Mr. Weeden recalled that, as a kid, his father would point out the seal when they came across it. Now the 26-year-old believes it's time for a change.
He submitted a petition article for May Town Meeting that, if passed, would send Mashpee back to the drawing board on its seal. Redesigning the image would help the town "write the wrongs" of the past, he said. And, for the first time, Mashpee would have a seal that captures its unique history.
Mr. Desorgher shares a few examples of other town seals in a recent column.
"Barnstable shows the Mayflower which passed her shores after leaving Provincetown and, if not for a severe snowstorm, might have become the final settlement of the Pilgrims instead of Plymouth," he writes. "Edgartown has a whaleship while Tisbury shows its early salt-works, the codfish and its original Native-American name, 'Takemmy.' "

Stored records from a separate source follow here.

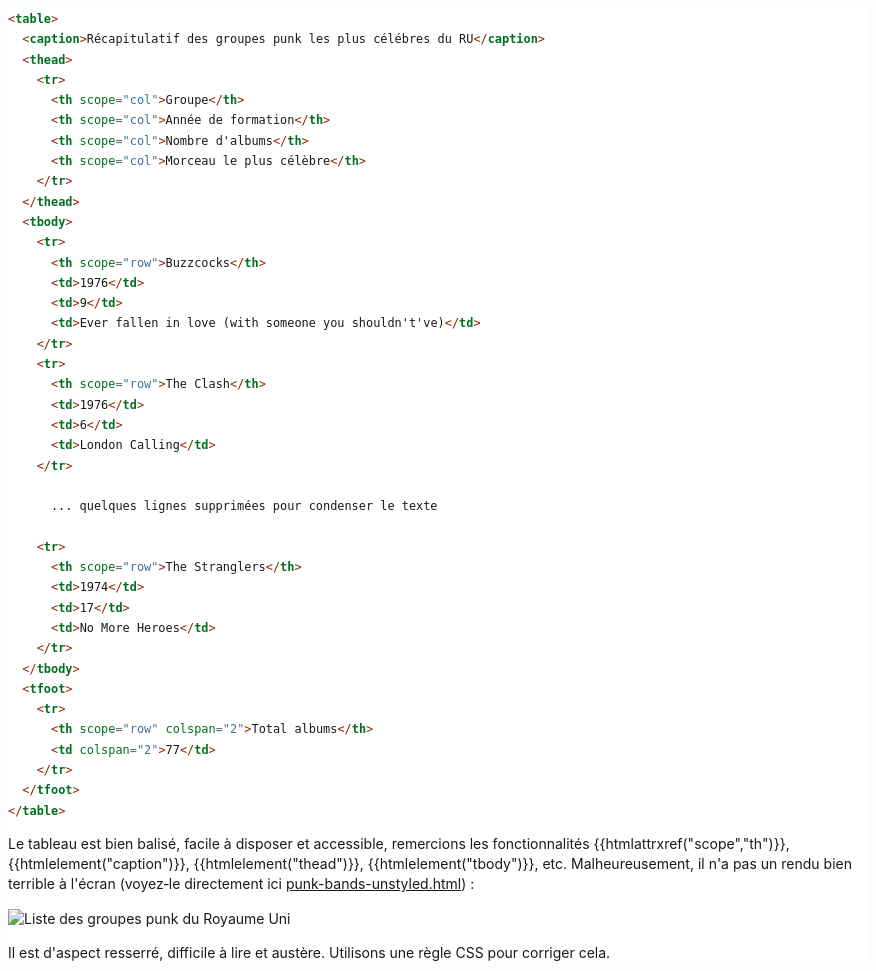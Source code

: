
 ```html
<table>
  <caption>Récapitulatif des groupes punk les plus célébres du RU</caption>
  <thead>
    <tr>
      <th scope="col">Groupe</th>
      <th scope="col">Année de formation</th>
      <th scope="col">Nombre d'albums</th>
      <th scope="col">Morceau le plus célèbre</th>
    </tr>
  </thead>
  <tbody>
    <tr>
      <th scope="row">Buzzcocks</th>
      <td>1976</td>
      <td>9</td>
      <td>Ever fallen in love (with someone you shouldn't've)</td>
    </tr>
    <tr>
      <th scope="row">The Clash</th>
      <td>1976</td>
      <td>6</td>
      <td>London Calling</td>
    </tr>

      ... quelques lignes supprimées pour condenser le texte

    <tr>
      <th scope="row">The Stranglers</th>
      <td>1974</td>
      <td>17</td>
      <td>No More Heroes</td>
    </tr>
  </tbody>
  <tfoot>
    <tr>
      <th scope="row" colspan="2">Total albums</th>
      <td colspan="2">77</td>
    </tr>
  </tfoot>
</table>
```

Le tableau est bien balisé, facile à disposer et accessible, remercions les fonctionnalités {{htmlattrxref("scope","th")}}, {{htmlelement("caption")}}, {{htmlelement("thead")}}, {{htmlelement("tbody")}}, etc. Malheureusement, il n'a pas un rendu bien terrible à l'écran (voyez‑le directement ici [punk-bands-unstyled.html](http://mdn.github.io/learning-area/css/styling-boxes/styling-tables/punk-bands-unstyled.html)) :

![Liste des groupes punk du Royaume Uni](punk.png)

Il est d'aspect resserré, difficile à lire et austère. Utilisons une règle CSS pour corriger cela.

If voters support changing the seal, Mr. Weeden said, the historical commission would lead efforts to research and redesign the seal, providing occasional updates to the board of selectmen. He is a member of the historical commission.
Mr. DeSorgher wrote that he found no records indicating why Mashpee never made an original seal, one that illustrated the town's natural beauty, its history or Wampanoag culture. His column concludes by musing: "Could it be suggested that, perhaps with Mashpee's 150th Anniversary coming up in 2020, local artists could come up and design a new seal that reflects the uniqueness of Mashpee?"
Mr. Weeden would surely say "yes." He does, however, anticipate some resistance to the article, in light of the financial costs associated with replacing the seal on officers' badges, letterhead and around town.
"But sometimes we can spend money on injustice," Mr. Weeden said.
As the board of selectmen reviewed the draft warrant for May Town Meeting earlier this week, Town Manager Rodney C. Collins made note of such costs. In a 3-1 vote, board members decided not to recommend the article.
The proposal is a petition article, so selectmen cannot vote to pull it from the warrant.
Mr. Weeden's pitch to redesign the seal is only one of three petition articles he filed for the May Town Meeting.
In another, he recommends replacing the holiday of Columbus Day with Indigenous Peoples' Day on town calendars. If voters get behind him, Mashpee would join a growing list of cities, towns, universities and even states that have made this changeover.
Indigenous Peoples' Day is a national movement to change the way people think about the settlement of the Americas and replace a holiday dedicated to Christopher Columbus with a celebration of indigenous cultures. In the last four years, the movement has picked up considerable steam.
The Mashpee Wampanoag tribe renamed the holiday on tribal calendars in 2017, Mr. Weeden having drafted the resolution approved by tribal council members. In August, the Mashpee School Committee passed its own resolution to change the holiday's name on district calendars.
Mr. Weeden said the town should be next.
"We would be one of the first Cape towns to take action like this," Mr. Weeden said. "This lets Mashpee lead, to right a lot of the wrongs between the indigenous people of this land, tribal members and the town."
The board of selectmen has yet to take a position on this article. Mr. Collins noted there are collective bargaining agreements that list Columbus Day, and he asked the board to hold off while he looks into any potential complications that could arise. The school committee addressed a similar issue before choosing to embrace Indigenous Peoples' Day.
As Town Meeting approaches, Mr. Weeden said, he will be looking to gather support for his proposals from groups like the historical commission and the school committee.
Elected to the tribal council earlier this month, Mr. Weeden said he values community engagement and is looking to get more involved with town boards and committees.
"I felt as a tribal member and a young person, I needed to give back to the town," he said. "It's not just about giving back to the tribe, but the town also."